Thursday 13 June 2013

Dress Rehearsal

Literally until the lights went down and I was waiting back stage, I felt pretty ok about this dress rehearsal. I had managed to put a lid on the seemingly enormous number of people coming to it, and was confident that everyone in the audience was friendly and kind. 

These pleasant feelings of calm and control vanished very quickly in the minutes before we went on.

I wanted to be sick. 
I was feeling too hot.
I was convinced I would forget every word, that I'd look stupid, that this whole thing was stupid, that we would look like fools.

"I can't do it. We have to stop it now!" I whispered frantically to my husband who was waiting not far down from me.

"You'll be fine. You can do it." He replied.

I 100% did not believe him.

Lights went down, we all walked on.
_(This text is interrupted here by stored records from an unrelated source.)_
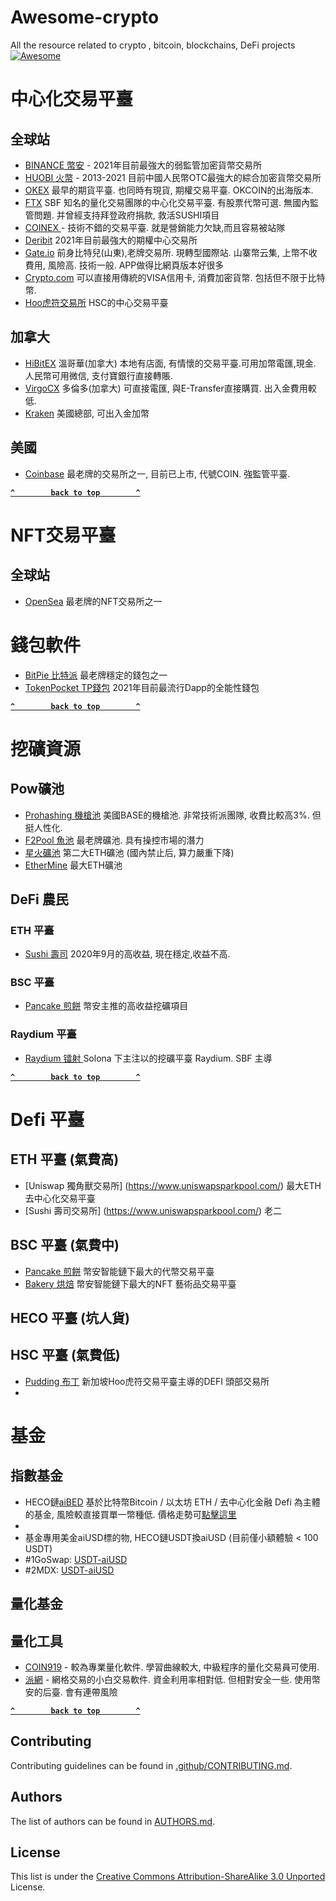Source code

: # Awesome-crypto
All the resource related to crypto , bitcoin,  blockchains, DeFi projects
[![Awesome](https://cdn.rawgit.com/sindresorhus/awesome/d7305f38d29fed78fa85652e3a63e154dd8e8829/media/badge.svg)](https://github.com/9cat/awesome-crypto) 



# 中心化交易平臺

## 全球站
- [BINANCE 幣安](https://www.binance.com/zh-CN/register?ref=ZYWF115V) -  2021年目前最強大的弱監管加密貨幣交易所
- [HUOBI   火幣](https://www.huobi.pe/zh-cn/topic/invited/?invite_code=48b53) -  2013-2021 目前中國人民幣OTC最強大的綜合加密貨幣交易所
- [OKEX](https://www.okex.com/join/1889195) 最早的期貨平臺. 也同時有現貨, 期權交易平臺. OKCOIN的出海版本.
- [FTX](https://ftx.com/#a=9cat) SBF 知名的量化交易團隊的中心化交易平臺. 有股票代幣可選. 無國內監管問題. 并曾經支持拜登政府捐款, 救活SUSHI項目
- [COINEX ](https://www.coinex.com/register?refer_code=pkz6r) - 技術不錯的交易平臺. 就是營銷能力欠缺,而且容易被站隊
- [Deribit](https://www.deribit.com/reg-5649.1758) 2021年目前最強大的期權中心交易所
- [Gate.io](https://www.gate.io/signup/33847) 前身比特兒(山東),老牌交易所. 現轉型國際站. 山寨幣云集, 上幣不收費用, 風險高. 技術一般. APP做得比網頁版本好很多
- [Crypto.com](https://platinum.crypto.com/r/3tcr8uhpn6) 可以直接用傳統的VISA信用卡, 消費加密貨幣. 包括但不限于比特幣.
- [Hoo虎符交易所](https://www.hoo.co/friends/28538831?localeLang=zh-hans&) HSC的中心交易平臺

## 加拿大
- [HiBitEX](https://www.hibitex.com/zh_CN/register?inviteCode=WTTLLZT) 溫哥華(加拿大) 本地有店面, 有情懷的交易平臺.可用加幣電匯,現金. 人民幣可用微信, 支付寶銀行直接轉賬. 
- [VirgoCX](https://www.virgocx.ca/page#/register?code=o97aZr0d) 多倫多(加拿大) 可直接電匯, 與E-Transfer直接購買. 出入金費用較低. 
- [Kraken](https://www.kraken.com) 美國總部, 可出入金加幣


## 美國
- [Coinbase](https://www.coinbase.com/join/temple) 最老牌的交易所之一, 目前已上市, 代號COIN.  強監管平臺.
 


**[`^        back to top        ^`](#)**



# NFT交易平臺

## 全球站
- [OpenSea](https://opensea.io?ref=0x13f820c6453Fe76Dc34DC47EF1e9c63A63DB1d7D) 最老牌的NFT交易所之一


# 錢包軟件
- [BitPie 比特派](https://bitpie.com/loan/index.html?code=YQS0RF)  最老牌穩定的錢包之一    
- [TokenPocket TP錢包](https://www.tokenpocket.pro/) 2021年目前最流行Dapp的全能性錢包

**[`^        back to top        ^`](#)**


# 挖礦資源
## Pow礦池
- [Prohashing 機槍池](https://prohashing.com?r=DOI2NMGK)   美國BASE的機槍池. 非常技術派團隊, 收費比較高3%. 但挺人性化.
- [F2Pool 魚池](https://www.f2pool.com) 最老牌礦池. 具有操控市場的潛力
- [星火礦池](https://www.sparkpool.com/)  第二大ETH礦池 (國內禁止后, 算力嚴重下降)
- [EtherMine](https://ethermine.org/)  最大ETH礦池 

## DeFi 農民
### ETH  平臺
 - [Sushi 壽司](https://app.sushi.com/yield) 2020年9月的高收益, 現在穩定,收益不高. 

### BSC  平臺
 - [Pancake 煎餅](https://pancakeswap.finance/farms)   幣安主推的高收益挖礦項目
 
### Raydium 平臺
 - [Raydium 镭射 ](https://raydium.io/airdrop/?referral=qblzsY )   Solona 下主注以的挖礦平臺 Raydium. SBF 主導



**[`^        back to top        ^`](#)**



# Defi 平臺
## ETH  平臺 (氣費高)
- [Uniswap 獨角獸交易所] (https://www.uniswapsparkpool.com/)  最大ETH去中心化交易平臺
- [Sushi   壽司交易所] (https://www.uniswapsparkpool.com/)  老二
 
## BSC  平臺 (氣費中)
 - [Pancake 煎餅](https://pancakeswap.finance/) 幣安智能鏈下最大的代幣交易平臺
 - [Bakery  烘焙](https://www.bakeryswap.org/ ) 幣安智能鏈下最大的NFT 藝術品交易平臺
 
## HECO 平臺 (坑人貨)

## HSC 平臺 (氣費低)
 - [Pudding 布丁](https://puddingswap.finance/ ) 新加坡Hoo虎符交易平臺主導的DEFI 頭部交易所
 - 



# 基金

## 指數基金
- HECO鏈[aiBED](https://www.goswap.app/#/swap?inputCurrency=0xCFF01F9c5898505C36b32BdeFDe7a31F78EEcF3e&outputCurrency=0xf15875E53de0f9368e4a08D9f571d5C855FEa725)  基於比特幣Bitcoin / 以太坊 ETH / 去中心化金融 Defi 為主體的基金, 風險較直接買單一幣種低. 價格走勢可[點擊這里](https://aibswap.com)
- 
- 基金專用美金aiUSD標的物,  HECO鏈USDT換aiUSD (目前僅小額體驗 < 100 USDT)  
- #1GoSwap: [USDT-aiUSD](https://www.goswap.app/#/swap?inputCurrency=0xa71edc38d189767582c38a3145b5873052c3e47a&outputCurrency=0xCFF01F9c5898505C36b32BdeFDe7a31F78EEcF3e)
- #2MDX: [USDT-aiUSD](https://ht.mdex.com/#/swap?inputCurrency=0xa71edc38d189767582c38a3145b5873052c3e47a&outputCurrency=0xCFF01F9c5898505C36b32BdeFDe7a31F78EEcF3e)
   


## 量化基金



## 量化工具
- [COIN919](http://zsweb.coin919.pro/Reg.html?code=12996) - 較為專業量化軟件. 學習曲線較大, 中級程序的量化交易員可使用.
- [派網](https://www.pionex.cc/zh-CN/sign/ref/u0j4MLa9) - 網格交易的小白交易軟件. 資金利用率相對低. 但相對安全一些. 使用幣安的后臺. 會有連帶風險



**[`^        back to top        ^`](#)**


## Contributing

Contributing guidelines can be found in [.github/CONTRIBUTING.md](.github/CONTRIBUTING.md).

## Authors

The list of authors can be found in [AUTHORS.md](AUTHORS.md).

## License

This list is under the [Creative Commons Attribution-ShareAlike 3.0 Unported](LICENSE) License.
I didn't mess up my first few lines, and I even managed to get through the first song without mucking up. Success!
Unfortunately my nerves were only mildly placated by this achievement. As the act went on, and the audience failed to laugh where they should, my anxiety started to spike again.

It was true.
This is a piece of crap theatre!
We sound awful.
They hate it.
This is lame.
We should STOP NOW!

Act 1 over. 

It took only 40 minutes for act 1, so it's a relatively short show. Our director didn't give us any feedback at the 'interval' and we were all freaking out a little. 
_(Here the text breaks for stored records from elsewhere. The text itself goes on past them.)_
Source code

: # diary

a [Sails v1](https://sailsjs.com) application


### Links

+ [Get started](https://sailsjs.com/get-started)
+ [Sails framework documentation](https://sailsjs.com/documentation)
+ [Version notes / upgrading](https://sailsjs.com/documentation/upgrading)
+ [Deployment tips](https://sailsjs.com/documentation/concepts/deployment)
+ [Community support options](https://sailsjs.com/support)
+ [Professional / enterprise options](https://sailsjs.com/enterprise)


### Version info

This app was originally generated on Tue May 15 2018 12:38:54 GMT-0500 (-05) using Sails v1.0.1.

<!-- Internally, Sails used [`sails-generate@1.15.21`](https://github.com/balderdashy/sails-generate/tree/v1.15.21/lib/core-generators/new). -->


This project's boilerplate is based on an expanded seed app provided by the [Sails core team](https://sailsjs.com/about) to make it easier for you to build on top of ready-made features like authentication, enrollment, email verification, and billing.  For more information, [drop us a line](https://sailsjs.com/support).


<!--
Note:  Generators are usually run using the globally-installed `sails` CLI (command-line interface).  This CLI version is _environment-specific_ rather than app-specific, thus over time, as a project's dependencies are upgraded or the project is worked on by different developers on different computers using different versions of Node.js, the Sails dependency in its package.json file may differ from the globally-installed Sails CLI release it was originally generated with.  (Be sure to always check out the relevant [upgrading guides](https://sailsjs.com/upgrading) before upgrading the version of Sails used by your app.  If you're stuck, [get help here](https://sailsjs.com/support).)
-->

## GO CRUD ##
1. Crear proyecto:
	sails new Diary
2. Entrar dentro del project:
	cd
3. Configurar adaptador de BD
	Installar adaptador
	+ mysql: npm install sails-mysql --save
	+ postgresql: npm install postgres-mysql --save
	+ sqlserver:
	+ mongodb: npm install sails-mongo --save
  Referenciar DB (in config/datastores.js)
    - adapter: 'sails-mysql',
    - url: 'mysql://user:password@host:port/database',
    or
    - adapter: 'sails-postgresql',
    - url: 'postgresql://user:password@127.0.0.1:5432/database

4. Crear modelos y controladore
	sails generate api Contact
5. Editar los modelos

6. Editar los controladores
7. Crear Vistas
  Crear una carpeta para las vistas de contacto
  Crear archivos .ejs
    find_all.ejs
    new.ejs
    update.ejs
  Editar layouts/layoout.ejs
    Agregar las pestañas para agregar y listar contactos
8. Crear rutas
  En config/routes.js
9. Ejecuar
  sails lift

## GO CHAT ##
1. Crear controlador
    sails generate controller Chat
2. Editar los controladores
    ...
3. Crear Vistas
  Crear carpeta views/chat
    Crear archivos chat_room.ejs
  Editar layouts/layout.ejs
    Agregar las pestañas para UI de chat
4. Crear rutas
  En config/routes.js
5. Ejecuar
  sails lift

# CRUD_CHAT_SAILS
My nerves had settled down a bit. I had made it through the act 1 songs and only stuffed up one word! As far as I was concerned, that was a WIN!

Act 2 was slightly shorter, and had a few more tech stuff ups, and one insanely long dead patch where someone forgot their line - which they finally recovered, and we moved on. 

Successes so far?
I didn't forget my words.
I didn't throw up on stage.
I didn't have a panic attack on stage.
We got really good feedback from the audience after wards.
The director said my acting was really good (phew!).
I felt ok in the end.

Now to face Saturday....and to remind myself "I'm doing this for my Mum!"
Act 2 'bar fight' - me on right looking pissed!